Wednesday, June 1, 2011

Cities, Communities, Urban Life Final



A Growing Solution: The Purposes of Berlin’s Parks

In the beginning, planned green spaces appeared in the form of vegetable gardens and pastures—albeit open ones—for domesticated animals. I couldn’t tell you when this happened, but my history teachers through the years seem to agree that this was what allowed people to settle into semi-permanent communities and begin accumulating object wealth…two things they continue to do today. To proceed with a brief history of the role of planned green spaces in settled areas, gardens went on to develop in different forms depending on their purpose. They became calm places for meditation, open places for entertaining, curated places for communicating social status, or private places for conversations.

The first kind of park was likely a memorial park, in the form of a cemetery. Public parks in the 19th century were developed by governments and aristocrats looking to develop the culture of the middle and lower class. In the United States, tycoons and millionaires like DuPont and Rockefeller developed parks to boost their public reputation and contribute to their (hoped-for) immortality. Later, their families would find that expansive properties strained their budgets, and those places would become parks as well, though usually carefully landscaped ones visitors must pay to visit. Visitors may or may not also pay to enter Nature parks or “preserves.” These were not planned or cultivated spaces like other parks; they really were (and are) preserved places. They are, however, set aside as planned green spaces to be protected and visited. These untended spaces are something of an anomaly, but they are quite popular in Berlin and are a topic I will return to later.

More recently, ‘city parks’ and ‘urban gardens’ have become quite popular. Recognition of the value of incorporating trees, foliage, and open space into city planning is one reason that these spaces appeared in early cities. Increasingly, however, the idea of the community garden as a place to develop relationships and agriculture education within a community has become very trendy. In New York, some “urban farmers” bring the vegetables they grown in their community gardens to the farmers’ markets to sell. Others partner up with schools to teach children about sustainable small-space farming. Frequently these gardens spring up on neglected lots, usually thanks to the initiative of a couple people or neighborhood organization. They recycle and revitalize what would otherwise be considered “dead space” so that it becomes useful for the community. And this is one of the philosophies I have found most exploring the green spaces in Berlin.

For numerous historical reasons, Berlin is a city with a lot of space. It has the gardens and hunting grounds associated with old capital cities, the tracts of land cleared by governments for projects that weren’t realized, the areas cleared by war destruction, and the areas that used to be occupied by the dividing wall.

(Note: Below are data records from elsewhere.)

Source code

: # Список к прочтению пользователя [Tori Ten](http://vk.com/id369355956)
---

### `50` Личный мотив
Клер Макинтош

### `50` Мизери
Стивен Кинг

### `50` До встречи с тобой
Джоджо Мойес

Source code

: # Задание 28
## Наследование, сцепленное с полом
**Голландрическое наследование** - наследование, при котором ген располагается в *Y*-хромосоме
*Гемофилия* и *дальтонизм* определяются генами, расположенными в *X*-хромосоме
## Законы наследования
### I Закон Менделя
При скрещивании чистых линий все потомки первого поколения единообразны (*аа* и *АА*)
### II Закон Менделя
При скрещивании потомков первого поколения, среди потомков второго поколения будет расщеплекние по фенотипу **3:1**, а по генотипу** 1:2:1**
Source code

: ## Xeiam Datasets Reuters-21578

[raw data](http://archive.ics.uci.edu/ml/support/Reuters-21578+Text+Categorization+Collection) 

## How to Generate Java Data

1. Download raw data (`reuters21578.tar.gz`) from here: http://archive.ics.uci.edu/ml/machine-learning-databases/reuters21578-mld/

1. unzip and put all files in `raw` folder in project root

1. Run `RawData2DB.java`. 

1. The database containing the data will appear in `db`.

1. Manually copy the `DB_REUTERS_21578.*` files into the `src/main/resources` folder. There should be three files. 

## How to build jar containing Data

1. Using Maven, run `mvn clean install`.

Also important is Berlin’s status as a city-state. This allowed it to expand, particularly in the 1920s, to include the small cities and towns surrounding it. The result has been that there is a lot of room for people to spread out across, and that the places between these sites develop later as annexed spaces. Finally, as with many other cities, the development of roadways and rail lines has cut through otherwise usable spaces and turned them into “dead spaces” that are really too small to be used as anything other than parks.

Examples of each of the afore mentioned types of planned green spaces exist in Berlin, and they all receive high visitor traffic. Our group’s analysis of how these spaces illustrate the city’s relationship with nature focused on a few specific sites, and here I will do the same.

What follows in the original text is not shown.